Outside the circle of belligerent States, and the States which, like Denmark, Italy, Rumania, Norway and Sweden, must necessarily be invited to take a share in the final re-settlement of the world’s affairs, there are only three systems of Powers which need be considered in this matter, namely, the English and Spanish-speaking Republics of America and China. None of these States is deeply involved in the armaments trade, several of them have every reason to hate a system that has linked the obligation to deal in armaments with every loan. The United States of America is now, more than ever it was, an anti-militarist Power, and it is not too much to say that the Government of the United States of America holds in its hand the power to sanction or prevent this most urgent need of mankind.
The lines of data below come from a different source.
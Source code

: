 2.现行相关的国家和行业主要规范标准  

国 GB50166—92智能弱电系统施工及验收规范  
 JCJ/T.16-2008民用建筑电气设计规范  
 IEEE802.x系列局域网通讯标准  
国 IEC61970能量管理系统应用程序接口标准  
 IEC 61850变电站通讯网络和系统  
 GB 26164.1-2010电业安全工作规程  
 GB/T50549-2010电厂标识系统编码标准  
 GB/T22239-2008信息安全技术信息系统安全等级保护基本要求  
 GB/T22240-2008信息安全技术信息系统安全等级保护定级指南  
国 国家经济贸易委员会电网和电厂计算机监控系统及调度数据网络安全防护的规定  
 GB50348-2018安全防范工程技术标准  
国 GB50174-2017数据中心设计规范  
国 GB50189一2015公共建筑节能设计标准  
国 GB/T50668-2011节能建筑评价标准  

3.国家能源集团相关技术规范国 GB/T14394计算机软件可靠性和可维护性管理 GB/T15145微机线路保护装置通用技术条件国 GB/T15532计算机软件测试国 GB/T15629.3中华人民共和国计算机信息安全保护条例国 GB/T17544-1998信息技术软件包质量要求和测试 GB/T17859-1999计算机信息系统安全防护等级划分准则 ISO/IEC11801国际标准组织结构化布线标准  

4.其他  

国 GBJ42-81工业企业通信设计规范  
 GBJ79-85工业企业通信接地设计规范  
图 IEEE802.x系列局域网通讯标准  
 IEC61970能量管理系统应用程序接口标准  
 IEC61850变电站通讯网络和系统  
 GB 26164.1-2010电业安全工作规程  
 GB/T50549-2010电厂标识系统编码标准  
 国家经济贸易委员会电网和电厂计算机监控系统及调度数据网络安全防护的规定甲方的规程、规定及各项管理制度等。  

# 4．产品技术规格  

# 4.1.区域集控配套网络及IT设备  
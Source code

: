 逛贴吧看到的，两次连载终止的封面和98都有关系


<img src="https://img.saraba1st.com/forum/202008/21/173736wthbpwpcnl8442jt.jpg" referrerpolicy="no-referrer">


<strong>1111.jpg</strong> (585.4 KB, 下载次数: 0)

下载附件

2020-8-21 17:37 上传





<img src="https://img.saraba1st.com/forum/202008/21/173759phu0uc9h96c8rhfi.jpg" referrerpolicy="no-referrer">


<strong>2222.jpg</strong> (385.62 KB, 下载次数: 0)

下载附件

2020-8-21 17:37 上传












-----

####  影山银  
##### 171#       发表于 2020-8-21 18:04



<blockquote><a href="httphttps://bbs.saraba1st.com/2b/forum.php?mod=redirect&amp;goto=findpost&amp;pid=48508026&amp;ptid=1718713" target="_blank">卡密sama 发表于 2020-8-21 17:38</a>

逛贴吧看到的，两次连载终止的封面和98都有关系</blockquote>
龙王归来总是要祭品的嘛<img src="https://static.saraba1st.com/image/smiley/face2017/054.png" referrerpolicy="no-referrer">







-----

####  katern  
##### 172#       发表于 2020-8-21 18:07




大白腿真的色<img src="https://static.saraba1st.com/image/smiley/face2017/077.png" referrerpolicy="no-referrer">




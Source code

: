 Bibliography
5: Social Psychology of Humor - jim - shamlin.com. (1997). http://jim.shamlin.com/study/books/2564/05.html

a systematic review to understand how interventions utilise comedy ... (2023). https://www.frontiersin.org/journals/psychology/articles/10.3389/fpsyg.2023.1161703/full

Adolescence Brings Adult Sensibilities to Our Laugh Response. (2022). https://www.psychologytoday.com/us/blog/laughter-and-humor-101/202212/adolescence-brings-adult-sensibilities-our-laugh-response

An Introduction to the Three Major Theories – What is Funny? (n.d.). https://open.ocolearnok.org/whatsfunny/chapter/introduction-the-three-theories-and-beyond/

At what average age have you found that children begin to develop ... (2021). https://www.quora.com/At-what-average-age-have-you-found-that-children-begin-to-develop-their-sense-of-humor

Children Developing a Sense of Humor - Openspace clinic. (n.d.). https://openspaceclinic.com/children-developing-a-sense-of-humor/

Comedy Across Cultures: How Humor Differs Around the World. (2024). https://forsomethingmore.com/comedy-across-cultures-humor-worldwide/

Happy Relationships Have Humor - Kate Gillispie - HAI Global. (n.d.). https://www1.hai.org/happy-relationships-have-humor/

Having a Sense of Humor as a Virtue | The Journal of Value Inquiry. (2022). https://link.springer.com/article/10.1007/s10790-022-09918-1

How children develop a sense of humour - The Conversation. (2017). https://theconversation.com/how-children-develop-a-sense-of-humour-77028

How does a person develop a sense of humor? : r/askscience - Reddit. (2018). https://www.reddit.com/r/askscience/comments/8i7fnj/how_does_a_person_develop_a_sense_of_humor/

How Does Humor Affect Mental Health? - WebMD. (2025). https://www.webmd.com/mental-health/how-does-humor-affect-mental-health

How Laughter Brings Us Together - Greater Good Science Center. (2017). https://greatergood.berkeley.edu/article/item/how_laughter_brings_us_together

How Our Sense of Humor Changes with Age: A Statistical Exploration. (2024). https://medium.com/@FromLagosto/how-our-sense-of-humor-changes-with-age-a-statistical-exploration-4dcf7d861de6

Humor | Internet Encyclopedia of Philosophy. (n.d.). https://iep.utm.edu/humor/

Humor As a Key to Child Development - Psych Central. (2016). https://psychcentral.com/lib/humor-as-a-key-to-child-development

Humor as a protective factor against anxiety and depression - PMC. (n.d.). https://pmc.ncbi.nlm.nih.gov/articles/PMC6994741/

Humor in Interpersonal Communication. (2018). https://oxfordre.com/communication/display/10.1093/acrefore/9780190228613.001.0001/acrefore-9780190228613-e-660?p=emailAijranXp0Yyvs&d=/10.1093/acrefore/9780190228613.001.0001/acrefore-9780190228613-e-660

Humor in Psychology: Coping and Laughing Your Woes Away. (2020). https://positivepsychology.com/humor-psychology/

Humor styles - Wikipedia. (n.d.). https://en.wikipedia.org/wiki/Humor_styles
If the people of the United States will consider and grasp this tremendous question now; if they will make up their minds now that there shall be no more profit made in America or anywhere else upon the face of the earth in raw material; if they will determine to put the vast moral, financial and material influence the States will be able to exercise at the end of this war in the scale against the survival of Kruppism, then it will be possible to finish that vile industry for ever. If, through a failure of courage or imagination, they will not come into this thing, then I fear if it may be done. But I misjudge the United States if, in the end, they abstain from so glorious and congenial an opportunity.